• **PROMPT**: Up to and including the line containing "meddwl bod un", retype each line of the listing below exactly, beginning with the first.

• **INFORMATION SHOWN**:

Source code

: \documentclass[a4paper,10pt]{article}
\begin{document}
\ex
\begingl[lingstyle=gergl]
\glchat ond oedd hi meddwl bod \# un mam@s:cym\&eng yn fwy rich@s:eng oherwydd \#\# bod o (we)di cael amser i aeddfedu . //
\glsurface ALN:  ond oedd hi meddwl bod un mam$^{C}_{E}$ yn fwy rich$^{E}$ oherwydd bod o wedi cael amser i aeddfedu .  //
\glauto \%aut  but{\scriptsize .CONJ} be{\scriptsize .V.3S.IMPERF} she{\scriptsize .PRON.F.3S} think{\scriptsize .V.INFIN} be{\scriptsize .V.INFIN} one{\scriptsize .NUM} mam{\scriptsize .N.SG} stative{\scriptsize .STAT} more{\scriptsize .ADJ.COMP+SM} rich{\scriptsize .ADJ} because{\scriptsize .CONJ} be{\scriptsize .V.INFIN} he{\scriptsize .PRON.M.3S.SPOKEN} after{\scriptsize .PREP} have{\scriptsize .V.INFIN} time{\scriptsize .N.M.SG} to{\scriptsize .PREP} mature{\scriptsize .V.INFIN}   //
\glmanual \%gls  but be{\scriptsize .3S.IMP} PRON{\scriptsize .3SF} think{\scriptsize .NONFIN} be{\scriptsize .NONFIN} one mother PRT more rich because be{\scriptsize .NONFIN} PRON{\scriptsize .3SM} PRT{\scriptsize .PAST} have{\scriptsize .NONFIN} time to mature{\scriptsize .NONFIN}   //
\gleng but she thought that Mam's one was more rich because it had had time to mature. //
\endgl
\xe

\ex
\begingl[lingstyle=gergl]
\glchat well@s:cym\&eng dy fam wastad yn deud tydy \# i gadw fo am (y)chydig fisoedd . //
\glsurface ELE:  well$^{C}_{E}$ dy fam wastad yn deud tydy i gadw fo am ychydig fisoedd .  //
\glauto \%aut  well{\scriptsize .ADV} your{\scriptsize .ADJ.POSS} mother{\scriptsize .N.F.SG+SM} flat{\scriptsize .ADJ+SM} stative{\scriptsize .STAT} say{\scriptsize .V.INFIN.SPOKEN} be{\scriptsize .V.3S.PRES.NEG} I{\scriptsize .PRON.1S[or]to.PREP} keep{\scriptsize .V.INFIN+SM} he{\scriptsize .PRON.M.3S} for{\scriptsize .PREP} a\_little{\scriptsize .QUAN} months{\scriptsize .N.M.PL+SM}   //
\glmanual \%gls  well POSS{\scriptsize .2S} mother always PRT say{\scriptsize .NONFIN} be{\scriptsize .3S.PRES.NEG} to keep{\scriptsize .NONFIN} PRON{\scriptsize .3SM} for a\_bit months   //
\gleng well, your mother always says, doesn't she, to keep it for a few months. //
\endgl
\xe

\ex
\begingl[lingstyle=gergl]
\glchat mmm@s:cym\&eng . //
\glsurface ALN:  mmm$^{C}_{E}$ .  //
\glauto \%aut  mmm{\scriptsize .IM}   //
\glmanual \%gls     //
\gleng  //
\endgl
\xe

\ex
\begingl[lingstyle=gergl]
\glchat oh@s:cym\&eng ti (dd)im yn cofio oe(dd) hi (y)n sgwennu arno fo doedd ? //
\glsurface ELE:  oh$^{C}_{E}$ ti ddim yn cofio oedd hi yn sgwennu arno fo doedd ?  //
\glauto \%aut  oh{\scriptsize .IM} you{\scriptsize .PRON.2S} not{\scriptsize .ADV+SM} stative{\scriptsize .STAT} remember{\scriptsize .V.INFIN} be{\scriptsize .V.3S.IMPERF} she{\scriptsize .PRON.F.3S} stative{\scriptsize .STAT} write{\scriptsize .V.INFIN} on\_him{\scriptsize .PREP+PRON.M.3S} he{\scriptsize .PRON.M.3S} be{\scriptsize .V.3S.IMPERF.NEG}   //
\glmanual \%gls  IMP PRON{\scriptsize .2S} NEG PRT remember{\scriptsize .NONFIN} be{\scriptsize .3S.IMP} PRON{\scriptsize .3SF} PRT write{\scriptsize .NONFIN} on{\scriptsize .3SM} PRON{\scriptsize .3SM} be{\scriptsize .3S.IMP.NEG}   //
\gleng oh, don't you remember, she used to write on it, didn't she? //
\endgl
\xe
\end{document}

• **REPLY TO THE EXERCISE**:
Source code

: \documentclass[a4paper,10pt]{article}
\begin{document}
\ex
\begingl[lingstyle=gergl]
\glchat ond oedd hi meddwl bod \# un mam@s:cym\&eng yn fwy rich@s:eng oherwydd \#\# bod o (we)di cael amser i aeddfedu . //
\glsurface ALN:  ond oedd hi meddwl bod un mam$^{C}_{E}$ yn fwy rich$^{E}$ oherwydd bod o wedi cael amser i aeddfedu .  //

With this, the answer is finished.